Goal and purpose:
Text (and language in general) has ABOUTNESS; it has meaning, or semantic content. We as (computational) linguists are highly adept at dissecting text on a number of different levels: we can perform grammatical analysis of the words in the text, we can detect animacy and salience, we can do syntactic analysis and build parse trees of partial and whole sentences, and we can even identify and track topics throughout the text. However, we are comparatively inept when it comes to identifying the semantic content, or meaning, of the text. Or, to put matters in more concise terms, even though there are theories and methods that claim to accomplish this, there is a striking lack of consensus regarding both acquisition, representation, and practical utility of semantic content.

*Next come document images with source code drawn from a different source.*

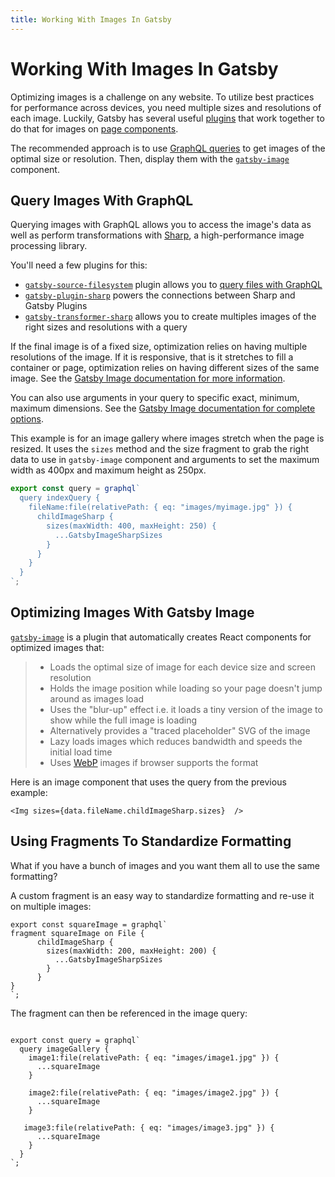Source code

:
 ```yaml
---
title: Working With Images In Gatsby
---
```


# Working With Images In Gatsby

Optimizing images is a challenge on any website. To utilize best practices for performance across devices, you need multiple sizes and resolutions of each image. Luckily, Gatsby has several useful [plugins](/docs/plugins/) that work together to do that for images on [page components](/docs/building-with-components/#page-components).


The recommended approach is to use [GraphQL queries](/docs/querying-with-graphql/) to get images of the optimal size or resolution. Then, display them with the [`gatsby-image`](/packages/gatsby-image/) component. 


## Query Images With GraphQL

Querying images with GraphQL allows you to access the image's data as well as perform transformations with [Sharp](https://github.com/lovell/sharp), a high-performance image processing library.

You'll need a few plugins for this:
* [`gatsby-source-filesystem`](/packages/gatsby-source-filesystem/) plugin allows you to [query files with GraphQL](docs/querying-with-graphql/#images)
* [`gatsby-plugin-sharp`](/packages/gatsby-plugin-sharp) powers the connections between Sharp and Gatsby Plugins
* [`gatsby-transformer-sharp`](/packages/gatsby-transformer-sharp/) allows you to create multiples images of the right sizes and resolutions with a query

If the final image is of a fixed size, optimization relies on having multiple resolutions of the image. If it is responsive, that is it stretches to fill a container or page, optimization relies on having different sizes of the same image.  See the [Gatsby Image documentation for more information](/packages/gatsby-image/#two-types-of-responsive-images).

You can also use arguments in your query to specific exact, minimum, maximum dimensions. See the [Gatsby Image documentation for complete options](/packages/gatsby-image/#two-types-of-responsive-images).

This example is for an image gallery where images stretch when the page is resized. It uses the `sizes` method and the size fragment to grab the right data to use in `gatsby-image` component and arguments to set the maximum width as 400px and maximum height as 250px. 
```jsx
export const query = graphql`
  query indexQuery {
    fileName:file(relativePath: { eq: "images/myimage.jpg" }) {
      childImageSharp {
        sizes(maxWidth: 400, maxHeight: 250) {
          ...GatsbyImageSharpSizes
        }
      }
    }
  }
`;
```

## Optimizing Images With Gatsby Image

[`gatsby-image`](/packages/gatsby-image/) is a plugin that automatically creates React components for optimized images that:


> * Loads the optimal size of image for each device size and screen resolution
> * Holds the image position while loading so your page doesn't jump around as images load
> * Uses the "blur-up" effect i.e. it loads a tiny version of the image to show while the full image is loading
> * Alternatively provides a "traced placeholder" SVG of the image
> * Lazy loads images which reduces bandwidth and speeds the initial load time
> * Uses [WebP](https://developers.google.com/speed/webp/) images if browser supports the format


Here is an image component that uses the query from the previous example:

```
<Img sizes={data.fileName.childImageSharp.sizes}  />
```


## Using Fragments To Standardize Formatting

What if you have a bunch of images and you want them all to use the same formatting?

A custom fragment is an easy way to standardize formatting and re-use it on multiple images:

```
export const squareImage = graphql`
fragment squareImage on File {
      childImageSharp {
        sizes(maxWidth: 200, maxHeight: 200) {
          ...GatsbyImageSharpSizes
        }
      }
}
`;
```

The fragment can then be referenced in the image query:

```

export const query = graphql`
  query imageGallery {
    image1:file(relativePath: { eq: "images/image1.jpg" }) {
      ...squareImage
    }

    image2:file(relativePath: { eq: "images/image2.jpg" }) {
      ...squareImage
    }

   image3:file(relativePath: { eq: "images/image3.jpg" }) {
      ...squareImage
    }
  }
`;

```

The aim of this workshop is not only to provide a forum for researchers to present and discuss theories and methods for semantic content acquisition and representation. The aim is also to discuss a common evaluation methodology whereby different approaches can be adequately compared. As a first step in this direction, participants will be encouraged to apply their methods, or relate their theories, to a specific test corpus that will be available in several of the Nordic languages and English. Participants will be expected to demonstrate what kind of results their methods can yield. In this workshop, the relevance of an approach to meaning is judged only by what it can tell us about real language data. The overall purpose of this workshop is thus to put theories and models into action.
Questions of interest:
Is there a place in linguistic theory for a situation- and speaker-independent semantic model beyond syntactic models?
What are the borders, if any, between morphosyntax, lexicon and pragmatics on the one hand and semantic models on the other?
Are explicit semantic models necessary, useful or desirable? (Or should they be incidental to morphosyntactic and lexical analysis on the one hand and pragmatic discourse analysis on the other?)
We encourage submissions in the following areas:
Discussions of foundational theoretical issues concerning meaning and representation in general.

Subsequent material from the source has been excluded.